2. Witch Hazel (Hammamelis virginiana)

Witch hazel is an excellent herb to keep on hand. Like wild strawberries, witch hazel contains a high concentration of tannins, and is thus a great herbal astringent. The leaves and bark are used in preparation for products containing the herb. Witch hazel is used to protect the skin, and the herb can be used to prevent future blemishes as well. When consumed internally, witch hazel helps treat diarrhea and throat irritation.

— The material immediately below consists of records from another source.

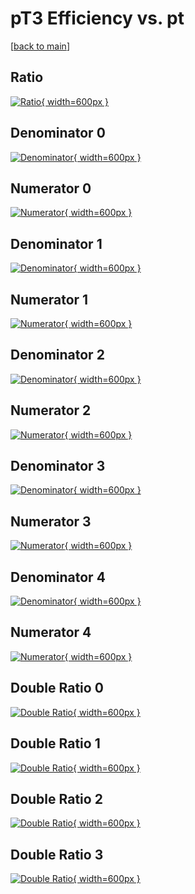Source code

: # pT3 Efficiency vs. pt

[[back to main](./)]



## Ratio

[![Ratio](../mtv/var/pT3_base_11_-1_eff_pt.png){ width=600px }](../mtv/var/pT3_base_11_-1_eff_pt.pdf)

## Denominator 0

[![Denominator](../mtv/den/pT3_base_11_-1_eff_pt_den0.png){ width=600px }](../mtv/den/pT3_base_11_-1_eff_pt_den0.pdf)

## Numerator 0

[![Numerator](../mtv/num/pT3_base_11_-1_eff_pt_num0.png){ width=600px }](../mtv/num/pT3_base_11_-1_eff_pt_num0.pdf)

## Denominator 1

[![Denominator](../mtv/den/pT3_base_11_-1_eff_pt_den1.png){ width=600px }](../mtv/den/pT3_base_11_-1_eff_pt_den1.pdf)

## Numerator 1

[![Numerator](../mtv/num/pT3_base_11_-1_eff_pt_num1.png){ width=600px }](../mtv/num/pT3_base_11_-1_eff_pt_num1.pdf)

## Denominator 2

[![Denominator](../mtv/den/pT3_base_11_-1_eff_pt_den2.png){ width=600px }](../mtv/den/pT3_base_11_-1_eff_pt_den2.pdf)

## Numerator 2

[![Numerator](../mtv/num/pT3_base_11_-1_eff_pt_num2.png){ width=600px }](../mtv/num/pT3_base_11_-1_eff_pt_num2.pdf)

## Denominator 3

[![Denominator](../mtv/den/pT3_base_11_-1_eff_pt_den3.png){ width=600px }](../mtv/den/pT3_base_11_-1_eff_pt_den3.pdf)

## Numerator 3

[![Numerator](../mtv/num/pT3_base_11_-1_eff_pt_num3.png){ width=600px }](../mtv/num/pT3_base_11_-1_eff_pt_num3.pdf)

## Denominator 4

[![Denominator](../mtv/den/pT3_base_11_-1_eff_pt_den4.png){ width=600px }](../mtv/den/pT3_base_11_-1_eff_pt_den4.pdf)

## Numerator 4

[![Numerator](../mtv/num/pT3_base_11_-1_eff_pt_num4.png){ width=600px }](../mtv/num/pT3_base_11_-1_eff_pt_num4.pdf)

## Double Ratio 0

[![Double Ratio](../mtv/ratio/pT3_base_11_-1_eff_pt_ratio0.png){ width=600px }](../mtv/ratio/pT3_base_11_-1_eff_pt_ratio0.pdf)

## Double Ratio 1

[![Double Ratio](../mtv/ratio/pT3_base_11_-1_eff_pt_ratio1.png){ width=600px }](../mtv/ratio/pT3_base_11_-1_eff_pt_ratio1.pdf)

## Double Ratio 2

[![Double Ratio](../mtv/ratio/pT3_base_11_-1_eff_pt_ratio2.png){ width=600px }](../mtv/ratio/pT3_base_11_-1_eff_pt_ratio2.pdf)

## Double Ratio 3

[![Double Ratio](../mtv/ratio/pT3_base_11_-1_eff_pt_ratio3.png){ width=600px }](../mtv/ratio/pT3_base_11_-1_eff_pt_ratio3.pdf)

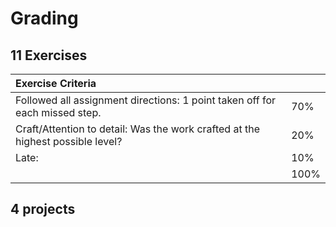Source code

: # Grading

## 11 Exercises

| Exercise Criteria |  |
| :--- | :--- |
| Followed all assignment directions: 1 point taken off for each missed step. | 70% |
| Craft/Attention to detail: Was the work crafted at the highest possible level? | 20% |
| Late: | 10% |
|  | 100% |

## 4 projects



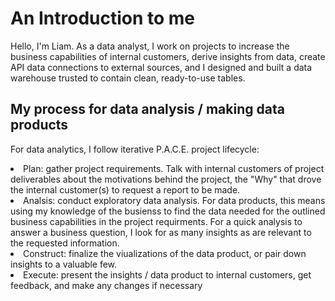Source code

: # An Introduction to me

Hello, I'm Liam.  As a data analyst, I work on projects to increase the business capabilities of internal customers, derive insights from data, create API data connections to external sources, and I designed and built a data warehouse trusted to contain clean, ready-to-use tables.  

## My process for data analysis / making data products
For data analytics, I follow iterative P.A.C.E. project lifecycle:
<oi>
  <li>Plan: gather project requirements.  Talk with internal customers of project deliverables about the motivations behind the project, the "Why" that drove the internal customer(s) to request a report to be  made.</li>
  <li>Analsis: conduct exploratory data analysis.  For data products, this means using my knowledge of the busienss to find the data needed for the outlined business capabilities in the project requirments. 
For a quick analysis to answer a business question, I look for as many insights as are relevant to the requested information.</li>
  <li>Construct: finalize the viualizations of the data product, or pair down insights to a valuable few.</il>
  <li>Execute: present the insights / data product to internal customers, get feedback, and make any changes if necessary</li>
</oi>

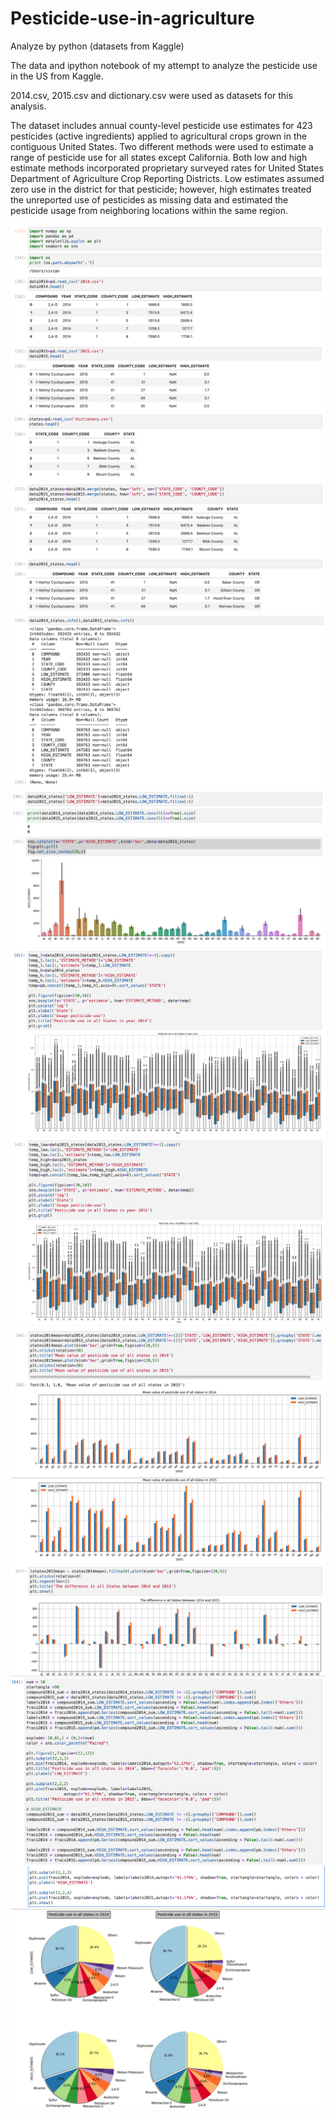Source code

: # Pesticide-use-in-agriculture
Analyze by python (datasets from Kaggle)

The data and ipython notebook of my attempt to analyze the pesticide use in the US from Kaggle.

2014.csv, 2015.csv and dictionary.csv were used as datasets for this analysis.

The dataset includes annual county-level pesticide use estimates for 423 pesticides (active ingredients) applied to agricultural crops grown in the contiguous United States. Two different methods were used to estimate a range of pesticide use for all states except California. 
Both low and high estimate methods incorporated proprietary surveyed rates for United States Department of Agriculture Crop Reporting Districts. Low estimates assumed zero use in the district for that pesticide; however, high estimates treated the unreported use of pesticides as missing data and estimated the pesticide usage from neighboring locations within the same region.

![image](https://github.com/JingqiChang/Pesticide-use-in-agriculture/blob/main/readme-screenshot/Screen%20Shot%202022-02-03%20at%2012.08.49%20AM.png)
![image](https://github.com/JingqiChang/Pesticide-use-in-agriculture/blob/main/readme-screenshot/Screen%20Shot%202022-02-03%20at%2012.09.13%20AM.png)
![image](https://github.com/JingqiChang/Pesticide-use-in-agriculture/blob/main/readme-screenshot/Screen%20Shot%202022-02-03%20at%2012.09.35%20AM.png)
![image](https://github.com/JingqiChang/Pesticide-use-in-agriculture/blob/main/readme-screenshot/Screen%20Shot%202022-02-03%20at%2012.09.56%20AM.png)
![image](https://github.com/JingqiChang/Pesticide-use-in-agriculture/blob/main/readme-screenshot/Screen%20Shot%202022-02-03%20at%2012.10.16%20AM.png)
![image](https://github.com/JingqiChang/Pesticide-use-in-agriculture/blob/main/readme-screenshot/Screen%20Shot%202022-02-03%20at%2012.10.30%20AM.png)
![image](https://github.com/JingqiChang/Pesticide-use-in-agriculture/blob/main/readme-screenshot/Screen%20Shot%202022-02-03%20at%2012.12.04%20AM.png)
![image](https://github.com/JingqiChang/Pesticide-use-in-agriculture/blob/main/readme-screenshot/Screen%20Shot%202022-02-03%20at%2012.12.45%20AM.png)
![image](https://github.com/JingqiChang/Pesticide-use-in-agriculture/blob/main/readme-screenshot/Screen%20Shot%202022-02-03%20at%2012.13.16%20AM.png)
![image](https://github.com/JingqiChang/Pesticide-use-in-agriculture/blob/main/readme-screenshot/Screen%20Shot%202022-02-03%20at%2012.13.55%20AM.png)
![image](https://github.com/JingqiChang/Pesticide-use-in-agriculture/blob/main/readme-screenshot/Screen%20Shot%202022-02-03%20at%2012.14.14%20AM.png)
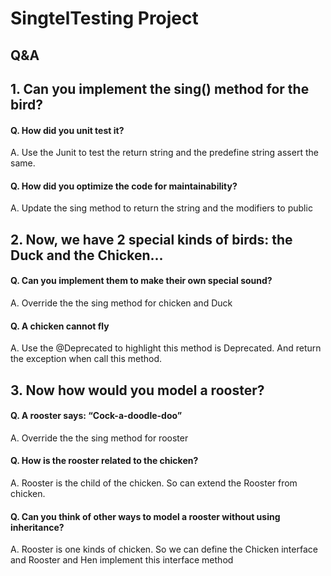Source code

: # SingtelTesting Project

## Q&A
## 1. Can you implement the sing() method for the bird?
  #### Q. How did you unit test it?
  A. Use the Junit to test the return string and the predefine string assert the same.
  #### Q. How did you optimize the code for maintainability?
  A. Update the sing method to return the string and the modifiers to public
  
## 2. Now, we have 2 special kinds of birds: the Duck and the Chicken... 
  #### Q. Can you implement them to make their own special sound?
  A. Override the the sing method for chicken and Duck
  #### Q. A chicken cannot fly
  A. Use the @Deprecated to highlight this method is Deprecated. And return the exception when call this method.

## 3. Now how would you model a rooster?
   #### Q. A rooster says: “Cock-a-doodle-doo”
   A. Override the the sing method for rooster
   #### Q. How is the rooster related to the chicken?
   A. Rooster is the child of the chicken. So can extend the Rooster from chicken.
   #### Q. Can you think of other ways to model a rooster without using inheritance?
   A. Rooster is one kinds of chicken. So we can define the Chicken interface and Rooster and Hen implement this interface method
   
  
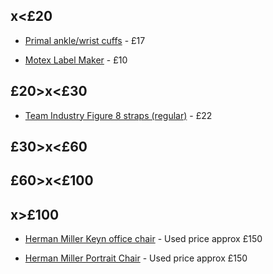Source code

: ## x<£20

 - [Primal ankle/wrist cuffs](https://www.primalstrength.com/products/primal-performance-series-ankle-wrist-cuff) - £17

 - [Motex Label Maker](https://sanwacraft.com/products/motex-e-303-compact-embossing-label-maker) - £10


## £20>x<£30

 - [Team Industry Figure 8 straps (regular)](https://teamindustry.co.uk/products/industry-figure-8-lifting-straps) - £22

## £30>x<£60

## £60>x<£100

## x>£100

 - [Herman Miller Keyn office chair](https://www.ebay.co.uk/sch/i.html?_nkw=herman+miller+keyn&_sacat=0&_from=R40&_trksid=p2334524.m570.l1313&LH_TitleDesc=0&_odkw=herman+miller+cosm&_osacat=0) - Used price approx £150

 - [Herman Miller Portrait Chair](https://www.ebay.co.uk/sch/i.html?_nkw=herman+miller+portrait&_sacat=0&_from=R40&_trksid=p2334524.m570.l1313&LH_TitleDesc=0&_odkw=herman+miller+keyn&_osacat=0) - Used price approx £150
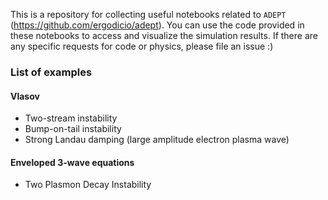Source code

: This is a repository for collecting useful notebooks related to `ADEPT` (https://github.com/ergodicio/adept). You can use the code provided in these notebooks to access and visualize the simulation results. If there are any specific requests for code or physics, please file an issue :)

### List of examples
#### Vlasov
- Two-stream instability 
- Bump-on-tail instability
- Strong Landau damping (large amplitude electron plasma wave)

#### Enveloped 3-wave equations
- Two Plasmon Decay Instability

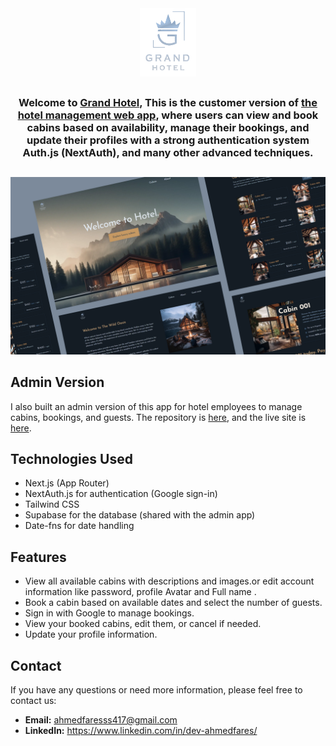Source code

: <div align="center">
<img  src="/public/logo-dark.png" width="90" height="auto"/>
<h2></h2>
<h3>Welcome to <a href="https://grand-hotel-web.vercel.app/">Grand Hotel</a>, This is the customer version of <a href="https://grand-hotel-xi.vercel.app/">the hotel management web app</a>, where users can view and book cabins based on availability, manage their bookings, and update their profiles with a strong authentication system Auth.js (NextAuth), and many other advanced techniques.
</h3>
</div>
<h2></h2>
<center><a href="https://grand-hotel-web.vercel.app/"><img src="/public/hotel Booking.png"/></a></center>

## Admin Version
I also built an admin version of this app for hotel employees to manage cabins, bookings, and guests. The repository is  <a href="https://github.com/dev-ahmedfares/Grand-Hotel">here<a/>, and the live site is <a href="https://grand-hotel-xi.vercel.app/">here<a/>.


## Technologies Used 
* Next.js (App Router)
* NextAuth.js for authentication (Google sign-in)
* Tailwind CSS
* Supabase for the database (shared with the admin app)
* Date-fns for date handling


<h2>Features</h2>

* View all available cabins with descriptions and images.or edit account information like password, profile Avatar and Full name .
* Book a cabin based on available dates and select the number of guests.
* Sign in with Google to manage bookings.
* View your booked cabins, edit them, or cancel if needed.
* Update your profile information.
<h2>Contact</h2>

If you have any questions or need more information, please feel free to contact us:

* **Email:** ahmedfaresss417@gmail.com
* **LinkedIn:** https://www.linkedin.com/in/dev-ahmedfares/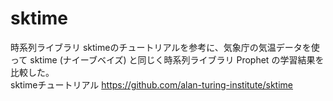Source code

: # sktime
時系列ライブラリ sktimeのチュートリアルを参考に、気象庁の気温データを使って sktime (ナイーブベイズ) と同じく時系列ライブラリ Prophet の学習結果を比較した。  
sktimeチュートリアル https://github.com/alan-turing-institute/sktime
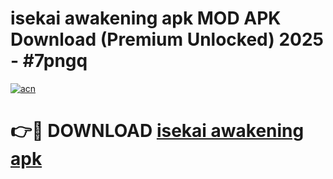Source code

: # isekai awakening apk MOD APK Download (Premium Unlocked) 2025 - #7pngq

[![acn](https://github.com/user-attachments/assets/0f9c940e-d8b0-45ae-aac7-cd30a18b3e1c)](https://app.mediaupload.pro?title=isekai_awakening_apk&ref=22-F3)

# 👉🔴 DOWNLOAD [isekai awakening apk](https://app.mediaupload.pro?title=isekai_awakening_apk&ref=22-F3)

3. White Oak (Quercus alba)

Another potent astringent, the white oak is a giant tree native to North America. The powerful astringent properties lie in the bark, and although it is used for smoking fish and furniture making, it is also a high source of tannins and iron. The white oak is drunk in tea, and used to create skincare products as well. White oak has also been known to treat infections and protect against harmful bacteria. The herb is also used as a diuretic that can improve bladder health.

4. Bilberry (Vaccinum myrtillus)

The dried berries of the bilberry plant are used for their astringent powers. Curing a multitude of illness, from stomach ails to burns, the leaves can also be used in tea to suppress coughs. Just as well, the berries aid in regulating bowel movements and stimulating appetite.

Typical over-the-counter astringents may contain potential allergens. In order to ensure you are getting the most pure and natural product with the lowest risk of allergic reaction, try out any of the above mentioned herbs that work just as well, if not better than brand-name astringents you can find in the store.